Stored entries
::::

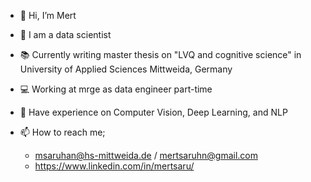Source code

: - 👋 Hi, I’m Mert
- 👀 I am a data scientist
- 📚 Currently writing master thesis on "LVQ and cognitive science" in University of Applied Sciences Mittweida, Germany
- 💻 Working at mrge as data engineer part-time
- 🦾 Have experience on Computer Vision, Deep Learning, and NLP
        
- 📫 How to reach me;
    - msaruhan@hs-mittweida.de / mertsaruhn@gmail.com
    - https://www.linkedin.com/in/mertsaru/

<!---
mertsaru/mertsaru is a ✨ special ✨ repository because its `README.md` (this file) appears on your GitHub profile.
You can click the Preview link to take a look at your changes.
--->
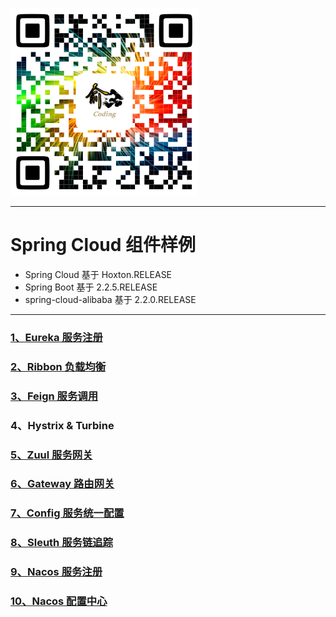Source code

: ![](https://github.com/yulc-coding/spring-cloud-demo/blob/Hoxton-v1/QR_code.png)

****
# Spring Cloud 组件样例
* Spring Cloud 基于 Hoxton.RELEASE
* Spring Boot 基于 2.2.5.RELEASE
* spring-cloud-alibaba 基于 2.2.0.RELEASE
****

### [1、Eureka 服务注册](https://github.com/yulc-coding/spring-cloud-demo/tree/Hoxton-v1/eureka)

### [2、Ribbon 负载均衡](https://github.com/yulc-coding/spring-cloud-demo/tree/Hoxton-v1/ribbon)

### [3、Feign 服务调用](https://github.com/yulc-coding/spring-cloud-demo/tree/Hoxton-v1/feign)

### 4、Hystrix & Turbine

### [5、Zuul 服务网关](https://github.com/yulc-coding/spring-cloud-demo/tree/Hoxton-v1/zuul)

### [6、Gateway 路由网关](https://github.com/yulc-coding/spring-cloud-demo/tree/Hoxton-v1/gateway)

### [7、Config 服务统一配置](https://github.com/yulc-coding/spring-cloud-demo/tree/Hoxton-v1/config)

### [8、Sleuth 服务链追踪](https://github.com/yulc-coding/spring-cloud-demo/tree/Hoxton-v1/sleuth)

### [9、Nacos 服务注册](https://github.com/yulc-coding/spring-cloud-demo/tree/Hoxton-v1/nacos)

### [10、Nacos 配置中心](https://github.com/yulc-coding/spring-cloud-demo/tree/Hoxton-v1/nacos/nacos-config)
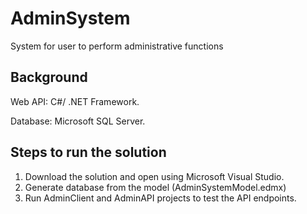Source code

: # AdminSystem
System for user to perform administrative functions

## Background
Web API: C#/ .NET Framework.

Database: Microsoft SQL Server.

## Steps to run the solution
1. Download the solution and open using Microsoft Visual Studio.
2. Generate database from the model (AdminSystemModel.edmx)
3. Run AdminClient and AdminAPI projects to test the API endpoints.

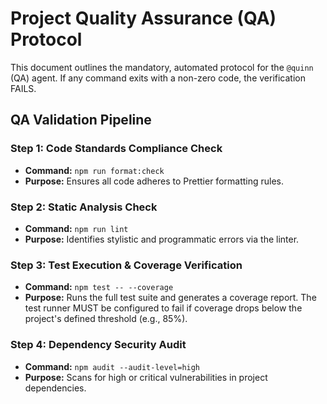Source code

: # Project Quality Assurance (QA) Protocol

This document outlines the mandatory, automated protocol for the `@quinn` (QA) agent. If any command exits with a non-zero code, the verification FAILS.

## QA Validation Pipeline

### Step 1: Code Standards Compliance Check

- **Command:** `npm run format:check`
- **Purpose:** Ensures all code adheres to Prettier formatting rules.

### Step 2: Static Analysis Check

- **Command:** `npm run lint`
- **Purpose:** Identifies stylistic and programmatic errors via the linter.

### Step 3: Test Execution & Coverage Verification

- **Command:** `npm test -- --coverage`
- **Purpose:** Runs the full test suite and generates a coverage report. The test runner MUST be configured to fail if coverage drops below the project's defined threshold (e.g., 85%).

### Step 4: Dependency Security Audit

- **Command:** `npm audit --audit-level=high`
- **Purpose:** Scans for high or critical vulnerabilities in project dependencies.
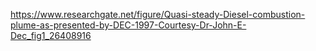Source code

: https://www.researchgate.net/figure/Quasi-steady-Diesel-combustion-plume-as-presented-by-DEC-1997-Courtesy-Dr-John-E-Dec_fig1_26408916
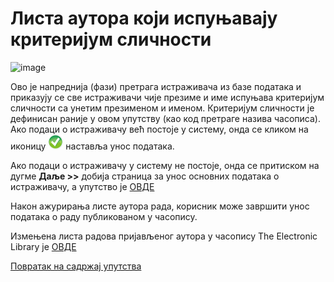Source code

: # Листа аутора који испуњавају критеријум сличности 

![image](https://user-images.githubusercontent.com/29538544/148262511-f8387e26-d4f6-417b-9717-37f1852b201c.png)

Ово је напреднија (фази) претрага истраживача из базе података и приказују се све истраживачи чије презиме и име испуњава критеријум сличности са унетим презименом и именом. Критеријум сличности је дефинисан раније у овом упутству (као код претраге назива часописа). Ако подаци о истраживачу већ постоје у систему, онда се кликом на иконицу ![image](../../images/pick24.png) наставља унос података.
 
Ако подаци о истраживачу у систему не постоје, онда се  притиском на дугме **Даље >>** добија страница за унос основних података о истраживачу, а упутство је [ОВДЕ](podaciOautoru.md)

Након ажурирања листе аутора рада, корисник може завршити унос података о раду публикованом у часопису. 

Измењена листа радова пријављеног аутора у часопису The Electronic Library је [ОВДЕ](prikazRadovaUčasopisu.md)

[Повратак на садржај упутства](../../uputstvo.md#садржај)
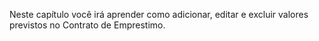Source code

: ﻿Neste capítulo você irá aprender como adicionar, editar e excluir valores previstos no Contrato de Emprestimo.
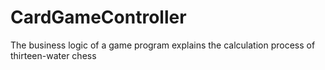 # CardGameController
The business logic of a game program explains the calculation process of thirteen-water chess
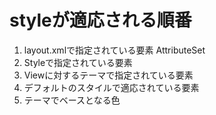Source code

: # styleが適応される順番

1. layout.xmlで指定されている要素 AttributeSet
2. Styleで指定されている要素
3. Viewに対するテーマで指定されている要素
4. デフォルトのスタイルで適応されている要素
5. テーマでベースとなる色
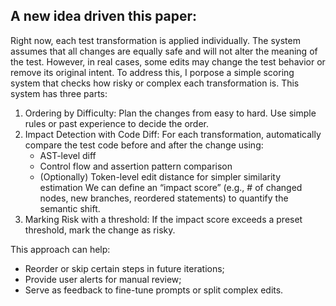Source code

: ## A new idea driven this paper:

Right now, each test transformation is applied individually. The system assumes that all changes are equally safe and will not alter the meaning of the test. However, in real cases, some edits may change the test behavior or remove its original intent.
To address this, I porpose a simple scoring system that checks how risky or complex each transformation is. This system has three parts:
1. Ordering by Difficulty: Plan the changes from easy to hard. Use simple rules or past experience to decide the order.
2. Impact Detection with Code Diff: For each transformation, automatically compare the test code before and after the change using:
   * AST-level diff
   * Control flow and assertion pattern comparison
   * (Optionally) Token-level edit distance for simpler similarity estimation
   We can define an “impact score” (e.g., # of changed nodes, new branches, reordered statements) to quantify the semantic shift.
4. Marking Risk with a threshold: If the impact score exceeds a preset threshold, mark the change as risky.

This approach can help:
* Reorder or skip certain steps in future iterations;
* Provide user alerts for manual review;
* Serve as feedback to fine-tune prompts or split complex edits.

::::

Activity
When a line contains the string "image", count that line; once every line of the records has been checked, state the count alone.

Result of the exercise
2